> Task prompt:
From the line with "- two image" through the line with "have a look on the pipeline definition", inclusive, return each line of the data below exactly and leave the rest out.

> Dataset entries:
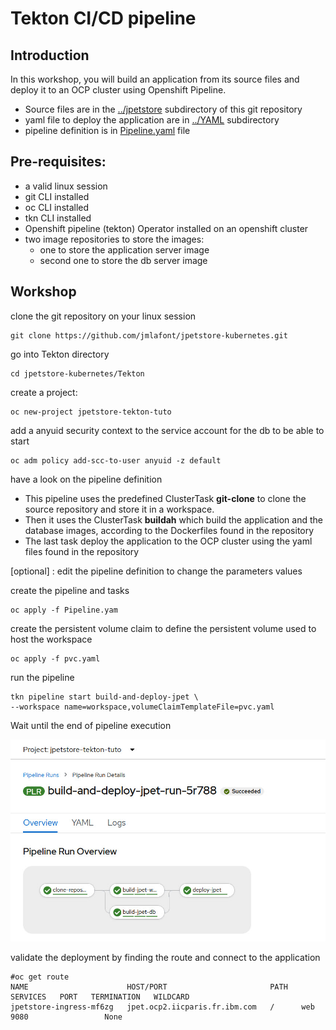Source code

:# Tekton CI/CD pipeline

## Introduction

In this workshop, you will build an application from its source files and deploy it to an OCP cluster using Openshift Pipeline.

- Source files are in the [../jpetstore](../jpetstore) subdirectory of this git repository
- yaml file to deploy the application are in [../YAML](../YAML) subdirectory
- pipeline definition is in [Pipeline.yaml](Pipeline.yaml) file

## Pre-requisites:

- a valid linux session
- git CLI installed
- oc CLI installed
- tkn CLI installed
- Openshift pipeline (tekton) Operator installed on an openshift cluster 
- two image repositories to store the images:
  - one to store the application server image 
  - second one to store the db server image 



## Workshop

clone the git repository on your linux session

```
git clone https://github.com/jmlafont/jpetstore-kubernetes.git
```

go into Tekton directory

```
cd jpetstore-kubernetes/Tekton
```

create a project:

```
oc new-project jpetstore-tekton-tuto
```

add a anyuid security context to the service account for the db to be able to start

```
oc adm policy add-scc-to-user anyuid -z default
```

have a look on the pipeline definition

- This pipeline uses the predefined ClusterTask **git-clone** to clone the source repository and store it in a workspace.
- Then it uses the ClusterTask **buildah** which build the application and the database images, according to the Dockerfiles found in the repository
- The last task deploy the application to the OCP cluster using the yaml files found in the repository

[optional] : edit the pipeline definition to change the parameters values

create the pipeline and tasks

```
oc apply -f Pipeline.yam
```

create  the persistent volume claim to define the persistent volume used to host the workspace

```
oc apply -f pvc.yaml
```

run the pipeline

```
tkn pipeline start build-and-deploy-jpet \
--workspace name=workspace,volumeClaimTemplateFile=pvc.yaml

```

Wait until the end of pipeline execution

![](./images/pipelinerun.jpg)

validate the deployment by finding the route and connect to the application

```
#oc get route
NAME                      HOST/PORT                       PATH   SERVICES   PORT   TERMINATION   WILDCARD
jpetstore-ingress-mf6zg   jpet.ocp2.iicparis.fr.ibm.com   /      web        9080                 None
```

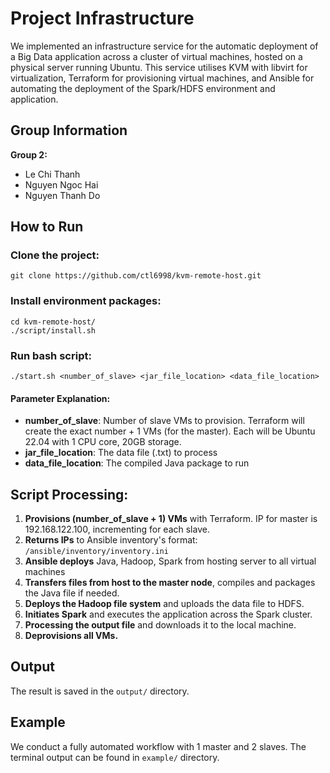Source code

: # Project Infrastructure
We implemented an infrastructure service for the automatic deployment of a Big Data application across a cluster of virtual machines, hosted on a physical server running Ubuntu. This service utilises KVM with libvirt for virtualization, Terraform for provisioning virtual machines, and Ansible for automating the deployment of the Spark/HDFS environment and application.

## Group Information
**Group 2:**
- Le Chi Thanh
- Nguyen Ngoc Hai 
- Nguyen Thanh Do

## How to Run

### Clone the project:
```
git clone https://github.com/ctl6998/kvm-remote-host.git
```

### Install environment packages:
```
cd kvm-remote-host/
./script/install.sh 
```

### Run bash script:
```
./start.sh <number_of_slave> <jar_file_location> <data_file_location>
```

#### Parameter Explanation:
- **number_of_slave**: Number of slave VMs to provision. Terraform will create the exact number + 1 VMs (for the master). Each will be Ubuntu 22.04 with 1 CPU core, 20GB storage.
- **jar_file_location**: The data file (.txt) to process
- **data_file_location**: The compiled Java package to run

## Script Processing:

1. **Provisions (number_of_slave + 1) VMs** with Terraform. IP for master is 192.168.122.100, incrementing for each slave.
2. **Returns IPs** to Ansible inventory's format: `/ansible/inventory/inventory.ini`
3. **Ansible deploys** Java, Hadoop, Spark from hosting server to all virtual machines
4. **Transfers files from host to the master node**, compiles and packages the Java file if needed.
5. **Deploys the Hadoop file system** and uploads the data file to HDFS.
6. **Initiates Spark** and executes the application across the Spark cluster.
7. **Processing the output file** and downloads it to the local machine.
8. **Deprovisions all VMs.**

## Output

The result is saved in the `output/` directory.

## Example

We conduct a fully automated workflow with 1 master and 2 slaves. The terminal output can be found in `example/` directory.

> Solution for this problem:
- two image repositories to store the images:
  - one to store the application server image 
  - second one to store the db server image 



## Workshop

clone the git repository on your linux session

```
git clone https://github.com/jmlafont/jpetstore-kubernetes.git
```

go into Tekton directory

```
cd jpetstore-kubernetes/Tekton
```

create a project:

```
oc new-project jpetstore-tekton-tuto
```

add a anyuid security context to the service account for the db to be able to start

```
oc adm policy add-scc-to-user anyuid -z default
```

have a look on the pipeline definition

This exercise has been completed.